Gone are the days when day traders - outfitted in boxers and a T-shirt sitting at their kitchen table with nothing more than a browser and a lot of java - effortlessly raked in the cash.

In today's era of high frequency trading, hedge funds and other large traders are doling out hundreds of thousands to math whizzes to crank out complex algorithms to manage trades, automatically, in nanoseconds. In this rapid-fire world, day traders in their former incarnation stand little chance.

"The head count has dropped, definitely, and that has a lot to do with the fact it's a lot harder than it once was," says Ben Bittrolff, chief financial officer at Kitchener, Ont.-based Cyborg Trading Systems, which builds complex trading platforms for brokerages and day traders.

The volume of day trading, as a portion of total equities trading, had been steadily climbing until 2009, when the global financial crisis wiped out swaths of unsophisticated players.

Those who remain have to be technical geniuses. The amount of trading being generated by computers is on a sharp incline, Mr. Bittrolff says. In fact, half the volume of all trading is now based on algorithms and is automated. Once an algorithm is created and entered, computer programs enter the trade orders and essentially execute the trades, determining timing, price and quantity. "That means there is no human involved anywhere from the buy to the sell of that execution," he notes. "And there is no turning back that clock."

In today's world of high frequency trading, day traders without automated programs of some sort simply cannot keep up.

Cyborg, a startup three years ago that today employs 14 math PhDs in its two Canadian offices, is helping day traders build and run their own trading algorithm. "You still have to come up with your own model, but that's just one part of the equation," Mr. Bittrolff says. "After that, it becomes, how do you execute it?"

Cyborg helps customers turn their algorithm into a simple trading strategy, and then incorporate that into their own online trading platform. "Our tool lets the trader manage and monitor his own algo," Mr. Bittrolff adds. "No one wants these things to run amok."

But of course that's exactly what happened during this year's May 6 flash crash, when, in less than half an hour, a sudden trading blip knocked some 700 points off the Dow Jones Industrial Average before snapping back.

Computerized trading models shut down as they were programmed to, given that most include safeguards that limit trades if stocks fall too far, too fast.

While the U.S. Securities and Exchange Commission and the Commodity Futures Trading Commission continue to piece together what happened, many experts say high frequency trading means there are fewer human hands on the control switches. That means when things do run awry - and error trades push down stock prices dramatically in seconds - traders can get frozen out just when a stock is bottomed out, absorbing huge losses.
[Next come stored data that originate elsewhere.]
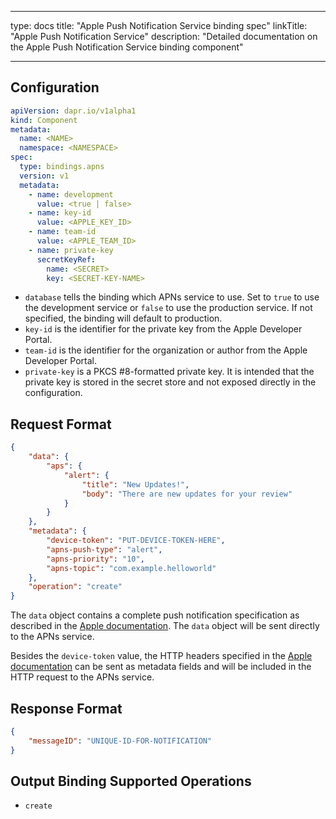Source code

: - - -
type: docs title: "Apple Push Notification Service binding spec" linkTitle: "Apple Push Notification Service" description: "Detailed documentation on the Apple Push Notification Service binding component"
- - -

## Configuration

```yaml
apiVersion: dapr.io/v1alpha1
kind: Component
metadata:
  name: <NAME>
  namespace: <NAMESPACE>
spec:
  type: bindings.apns
  version: v1
  metadata:
    - name: development
      value: <true | false>
    - name: key-id
      value: <APPLE_KEY_ID>
    - name: team-id
      value: <APPLE_TEAM_ID>
    - name: private-key
      secretKeyRef:
        name: <SECRET>
        key: <SECRET-KEY-NAME>
```

- `database` tells the binding which APNs service to use. Set to `true` to use the development service or `false` to use the production service. If not specified, the binding will default to production.
- `key-id` is the identifier for the private key from the Apple Developer Portal.
- `team-id` is the identifier for the organization or author from the Apple Developer Portal.
- `private-key` is a PKCS #8-formatted private key. It is intended that the private key is stored in the secret store and not exposed directly in the configuration.

## Request Format

```json
{
    "data": {
        "aps": {
            "alert": {
                "title": "New Updates!",
                "body": "There are new updates for your review"
            }
        }
    },
    "metadata": {
        "device-token": "PUT-DEVICE-TOKEN-HERE",
        "apns-push-type": "alert",
        "apns-priority": "10",
        "apns-topic": "com.example.helloworld"
    },
    "operation": "create"
}
```

The `data` object contains a complete push notification specification as described in the [Apple documentation](https://developer.apple.com/documentation/usernotifications/setting_up_a_remote_notification_server/generating_a_remote_notification). The `data` object will be sent directly to the APNs service.

Besides the `device-token` value, the HTTP headers specified in the [Apple documentation](https://developer.apple.com/documentation/usernotifications/setting_up_a_remote_notification_server/sending_notification_requests_to_apns) can be sent as metadata fields and will be included in the HTTP request to the APNs service.

## Response Format

```json
{
    "messageID": "UNIQUE-ID-FOR-NOTIFICATION"
}
```

## Output Binding Supported Operations

* `create`
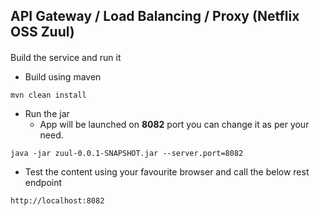 ## API Gateway / Load Balancing / Proxy (Netflix OSS Zuul)

####
Build the service and run it
* Build using maven
```
mvn clean install
```
* Run the jar
    - App will be launched on **8082** port you can change it as per your need.
```
java -jar zuul-0.0.1-SNAPSHOT.jar --server.port=8082
```

* Test the content using your favourite browser and call the below rest endpoint
```
http://localhost:8082
```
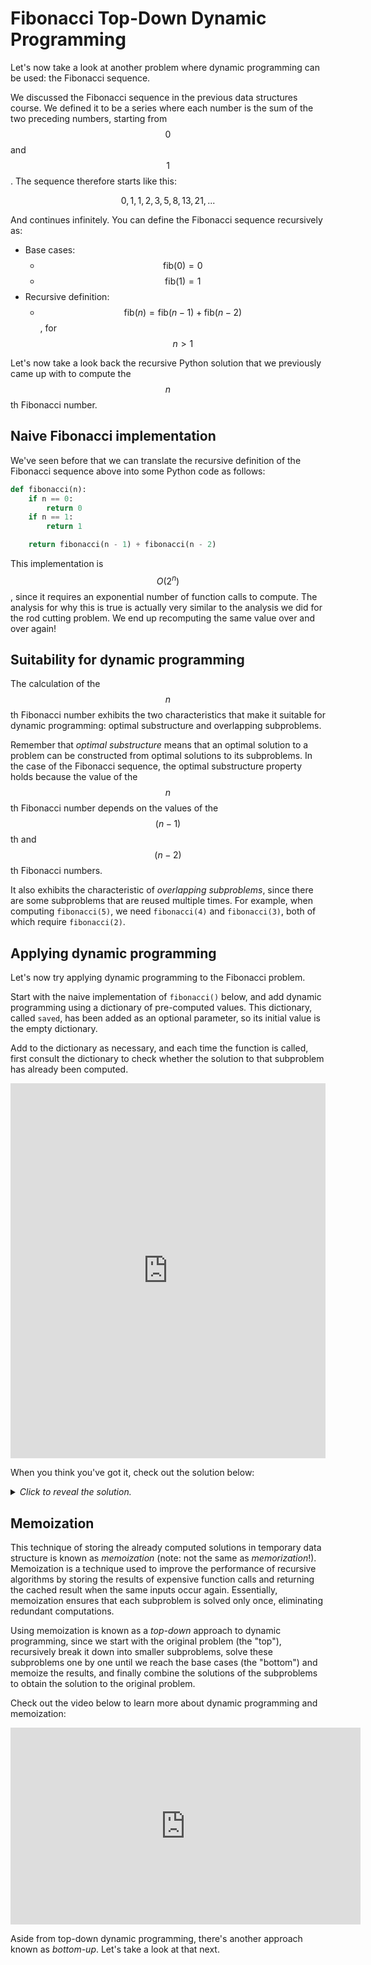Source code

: # Fibonacci Top-Down Dynamic Programming

Let's now take a look at another problem where dynamic programming can be used: the Fibonacci sequence.

We discussed the Fibonacci sequence in the previous data structures course. We defined it to be a series where each number is the sum of the two preceding numbers, starting from $$0$$ and $$1$$. The sequence therefore starts like this:

$$0, 1, 1, 2, 3, 5, 8, 13, 21, ...$$

And continues infinitely. You can define the Fibonacci sequence recursively as:

- Base cases:
  - $$\text{fib}(0) = 0$$
  - $$\text{fib}(1) = 1$$
- Recursive definition:
  - $$\text{fib}(n) = \text{fib}(n-1) + \text{fib}(n-2)$$, for $$n > 1$$

Let's now take a look back the recursive Python solution that we previously came up with to compute the $$n$$th Fibonacci number.

## Naive Fibonacci implementation

We've seen before that we can translate the recursive definition of the Fibonacci sequence above into some Python code as follows:

```python
def fibonacci(n):
    if n == 0:
        return 0
    if n == 1:
        return 1

    return fibonacci(n - 1) + fibonacci(n - 2)
```

This implementation is $$O(2^n)$$, since it requires an exponential number of function calls to compute. The analysis for why this is true is actually very similar to the analysis we did for the rod cutting problem. We end up recomputing the same value over and over again!

## Suitability for dynamic programming

The calculation of the $$n$$th Fibonacci number exhibits the two characteristics that make it suitable for dynamic programming: optimal substructure and overlapping subproblems.

Remember that *optimal substructure* means that an optimal solution to a problem can be constructed from optimal solutions to its subproblems. In the case of the Fibonacci sequence, the optimal substructure property holds because the value of the $$n$$th Fibonacci number depends on the values of the $$(n-1)$$th and $$(n-2)$$th Fibonacci numbers.

It also exhibits the characteristic of *overlapping subproblems*, since there are some subproblems that are reused multiple times. For example, when computing `fibonacci(5)`, we need `fibonacci(4)` and `fibonacci(3)`, both of which require `fibonacci(2)`.

## Applying dynamic programming

Let's now try applying dynamic programming to the Fibonacci problem.

Start with the naive implementation of `fibonacci()` below, and add dynamic programming using a dictionary of pre-computed values. This dictionary, called `saved`, has been added as an optional parameter, so its initial value is the empty dictionary.

Add to the dictionary as necessary, and each time the function is called, first consult the dictionary to check whether the solution to that subproblem has already been computed.

<iframe src="https://trinket.io/embed/python/24d0060652" width="100%" height="600" frameborder="0" marginwidth="0" marginheight="0" allowfullscreen></iframe>

When you think you've got it, check out the solution below:

<details>
<summary>
<i>Click to reveal the solution.</i>
</summary>
<pre><code class="language-python">def fibonacci(n, saved={}):
    if n in saved:
        return saved[n]
    if n == 0:
        return 0
    if n == 1:
        return 1

    saved[n] = fibonacci(n - 1) + fibonacci(n - 2)
    return saved[n]
</code></pre>
</details>

## Memoization

This technique of storing the already computed solutions in temporary data structure is known as *memoization* (note: not the same as *memorization*!). Memoization is a technique used to improve the performance of recursive algorithms by storing the results of expensive function calls and returning the cached result when the same inputs occur again. Essentially, memoization ensures that each subproblem is solved only once, eliminating redundant computations.

Using memoization is known as a *top-down* approach to dynamic programming, since we start with the original problem (the "top"), recursively break it down into smaller subproblems, solve these subproblems one by one until we reach the base cases (the "bottom") and memoize the results, and finally combine the solutions of the subproblems to obtain the solution to the original problem.

Check out the video below to learn more about dynamic programming and memoization:

<center>
<iframe width="560" height="315" src="https://www.youtube.com/embed/P8Xa2BitN3I?si=bLKYK5gKCdh0wm_M" title="YouTube video player" frameborder="0" allow="accelerometer; autoplay; clipboard-write; encrypted-media; gyroscope; picture-in-picture; web-share" referrerpolicy="strict-origin-when-cross-origin" allowfullscreen></iframe>
</center>

Aside from top-down dynamic programming, there's another approach known as *bottom-up*. Let's take a look at that next.
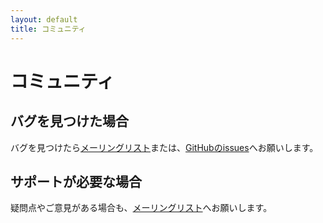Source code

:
 ```yaml
---
layout: default
title: コミュニティ
---
```


コミュニティ
==============

バグを見つけた場合
------------------
バグを見つけたら[メーリングリスト](http://lists.sourceforge.jp/mailman/listinfo/logaling-users)または、[GitHubのissues](https://github.com/logaling/logaling-command/issues)へお願いします。


サポートが必要な場合
--------------------
疑問点やご意見がある場合も、[メーリングリスト](http://lists.sourceforge.jp/mailman/listinfo/logaling-users)へお願いします。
That's why, Mr. Bittrolff says, it's important to build a trading platform that lets users intervene if a trading anomaly occurs. (A system that eliminates the human element is known as "black box"; Cyborg is creating so-called grey box trading systems. "You can build your algo and see it working, but you can also change things on the fly, or you can override it.")

"It's dawning on people that going all computer, all the time is maybe not the way to do it," Mr. Bittrolff says. "But when times are good and the champagne is flowing, people don't stop to think about the risk."

As Mr. Bittrolff explains, Cyborg "basically brings high-frequency trading to non-institutions." Previously, such platforms were the domain of large brokerages or institutional investors churning out huge volumes of trades on an hourly basis. "Normally if you're a day trader on your own you can't compete in this high-frequency world against hedge funds, for example. The costs and expertise would be prohibitive," he notes. "You'd be losing out to the guys on Wall Street - all the time."

Special to the Globe and Mail

Day trading: At a glance

Day trading is the buying and selling of a security within a single trading day. Typically, day traders try to capitalize on small price movements in highly liquid stocks or currencies. They decide on a strategy beforehand and stick to it.

Day trading software "platforms" can be pricey but they're essential. The software usually identifies technical indicators that signal it's time to do a trade.

Jovin Shen, general manager and coach at the Online Trading Academy Vancouver, says these are must-have features in a trading application:

Streaming data

As soon as there is a change in price it should automatically be reflected on the screen.

Market depth

This incorporates a screen where you can see all the buyers and sellers lined up in quantities. If you know where all your buyers are you can be comfortable sitting in a position.

Robust charting package

Traders need quick access to graphs. In a trading platform that refers to this package, you can set up exit and entry points.